Now, I have to say that Oliver is a very decent and honest guy, so what happened next doesn’t surprise me. Rather than biting the uncles hand off and accepting, Oliver made a point of explaining that the property was worth more than that, possibly as much as £110,000 and that if they took time to market the property they could get a lot more.
But his advice fell on deaf ears. “I can’t be @rs*d” with all the agro, I’d rather sell it to you” replied the uncle.
That was just a few months ago and Oliver now owns the house and is in the process of doing it up. A similar property which is in also in need of substantial refurbishment and renovation recently sold in the adjoining street for £132,000. Even being conservative, Oliver thinks his property is now worth £120,000 and will be worth £150,000 when he’s finished doing it up.
In the meantime Oliver has moved out of the second house (he’s young and, for the moment, single and so he doesn’t mind “camping” in the third house whilst he does it up). Even there he has shown his resourcefulness and ability in spotting an opportunity. Here’s how it happened.

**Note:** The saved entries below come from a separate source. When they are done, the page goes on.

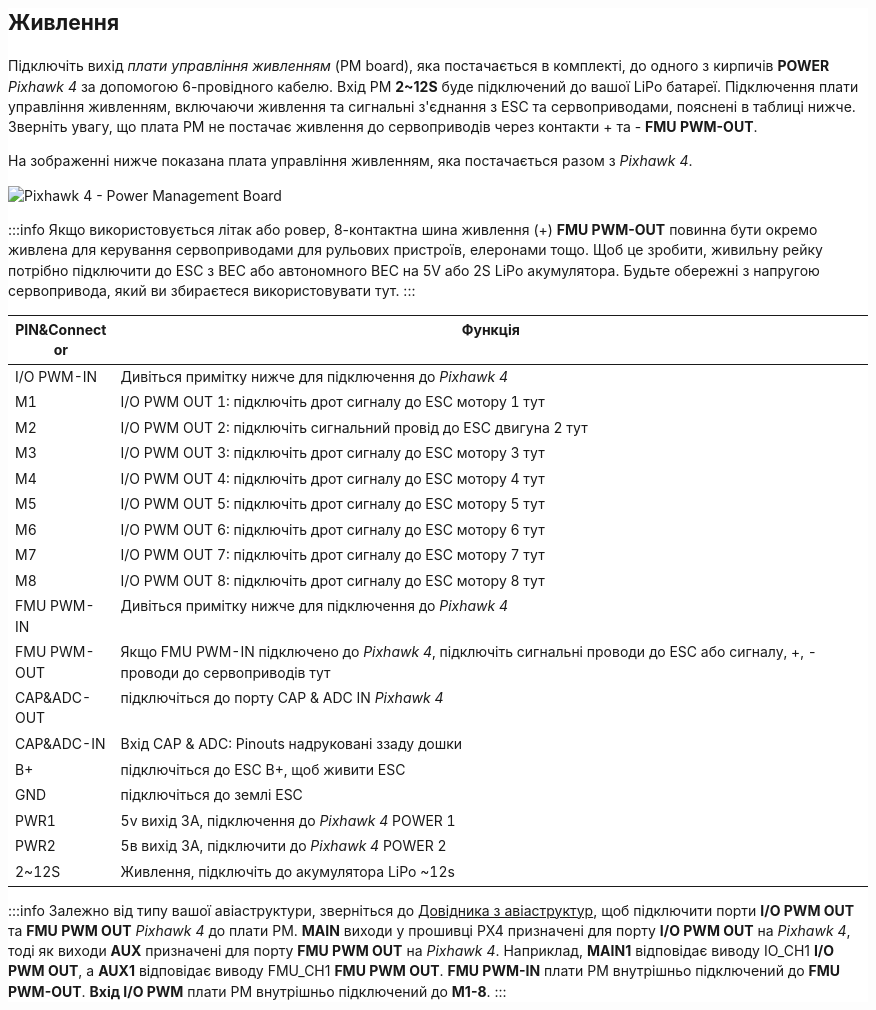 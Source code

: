 ## Живлення

Підключіть вихід _плати управління живленням_ (PM board), яка постачається в комплекті, до одного з кирпичів **POWER** _Pixhawk 4_ за допомогою 6-провідного кабелю. Вхід PM **2~12S** буде підключений до вашої LiPo батареї. Підключення плати управління живленням, включаючи живлення та сигнальні з'єднання з ESC та сервоприводами, пояснені в таблиці нижче. Зверніть увагу, що плата PM не постачає живлення до сервоприводів через контакти + та - **FMU PWM-OUT**.

На зображенні нижче показана плата управління живленням, яка постачається разом з _Pixhawk 4_.

![Pixhawk 4 - Power Management Board](../../assets/hardware/power_module/holybro_pm07/pixhawk4_power_management_board.png)

:::info Якщо використовується літак або ровер, 8-контактна шина живлення (+) **FMU PWM-OUT** повинна бути окремо живлена для керування сервоприводами для рульових пристроїв, елеронами тощо. Щоб це зробити, живильну рейку потрібно підключити до ESC з BEC або автономного BEC на 5V або 2S LiPo акумулятора. Будьте обережні з напругою сервопривода, який ви збираєтеся використовувати тут.
:::

| PIN&Connector | Функція                                                                                                                       |
| ------------- | ----------------------------------------------------------------------------------------------------------------------------- |
| I/O PWM-IN    | Дивіться примітку нижче для підключення до _Pixhawk 4_                                                                        |
| M1            | I/O PWM OUT 1: підключіть дрот сигналу до ESC мотору 1 тут                                                                    |
| M2            | I/O PWM OUT 2: підключіть сигнальний провід до ESC двигуна 2 тут                                                              |
| M3            | I/O PWM OUT 3: підключіть дрот сигналу до ESC мотору 3 тут                                                                    |
| M4            | I/O PWM OUT 4: підключіть дрот сигналу до ESC мотору 4 тут                                                                    |
| M5            | I/O PWM OUT 5: підключіть дрот сигналу до ESC мотору 5 тут                                                                    |
| M6            | I/O PWM OUT 6: підключіть дрот сигналу до ESC мотору 6 тут                                                                    |
| M7            | I/O PWM OUT 7: підключіть дрот сигналу до ESC мотору 7 тут                                                                    |
| M8            | I/O PWM OUT 8: підключіть дрот сигналу до ESC мотору 8 тут                                                                    |
| FMU PWM-IN    | Дивіться примітку нижче для підключення до _Pixhawk 4_                                                                        |
| FMU PWM-OUT   | Якщо FMU PWM-IN підключено до _Pixhawk 4_, підключіть сигнальні проводи до ESC або сигналу, +, - проводи до сервоприводів тут |
| CAP&ADC-OUT   | підключіться до порту CAP & ADC IN _Pixhawk 4_                                                                                |
| CAP&ADC-IN    | Вхід CAP & ADC: Pinouts надруковані ззаду дошки                                                                               |
| B+            | підключіться до ESC B+, щоб живити ESC                                                                                        |
| GND           | підключіться до землі ESC                                                                                                     |
| PWR1          | 5v вихід 3A, підключення до _Pixhawk 4_ POWER 1                                                                               |
| PWR2          | 5в вихід 3A, підключити до _Pixhawk 4_ POWER 2                                                                                |
| 2~12S         | Живлення, підключіть до акумулятора LiPo ~12s                                                                                 |

:::info Залежно від типу вашої авіаструктури, зверніться до [Довідника з авіаструктур](../airframes/airframe_reference.md), щоб підключити порти **I/O PWM OUT** та **FMU PWM OUT** _Pixhawk 4_ до плати PM. **MAIN** виходи у прошивці PX4 призначені для порту **I/O PWM OUT** на _Pixhawk 4_, тоді як виходи **AUX** призначені для порту **FMU PWM OUT** на _Pixhawk 4_. Наприклад, **MAIN1** відповідає виводу IO_CH1 **I/O PWM OUT**, а **AUX1** відповідає виводу FMU_CH1 **FMU PWM OUT**. **FMU PWM-IN** плати PM внутрішньо підключений до **FMU PWM-OUT**. **Вхід I/O PWM** плати PM внутрішньо підключений до **M1-8**.
:::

He tells me he was talking to his next-door neighbours one day, around the time that he had kicked off negotiations for the third property. They are an old couple who had lived there for years but they explained to Oliver that they would soon be moving, although they were looking for property in the same area. They had been so concerned that their grown-up daughter would not be able to get her feet on the property ladder they had sold her their house. But they wanted to be close by to see her and the grandchildren.
“Why not rent my house off me and then you can live next door?” suggested Oliver.
And so they did.
And Oliver was able to remortgage this property (again through The Skipton Building Society) as a buy to let to help fund the purchase of the latest property.
At the time of writing Oliver has emigrated to Australia but still owns his 3 UK buy to let properties which are worth around £350,000 in total. His outstanding mortgages total £191,000, meaning he has equity of around £159,000.
That’s not bad at all for someone who started out with all the odds stacked against him: he was young (too young for many lenders to be interested in); he had a low salary; and he had no funds for a deposit.
But what Oliver did have was drive, persistence, resourcefulness, a vision of what he wanted and the determination to never give in.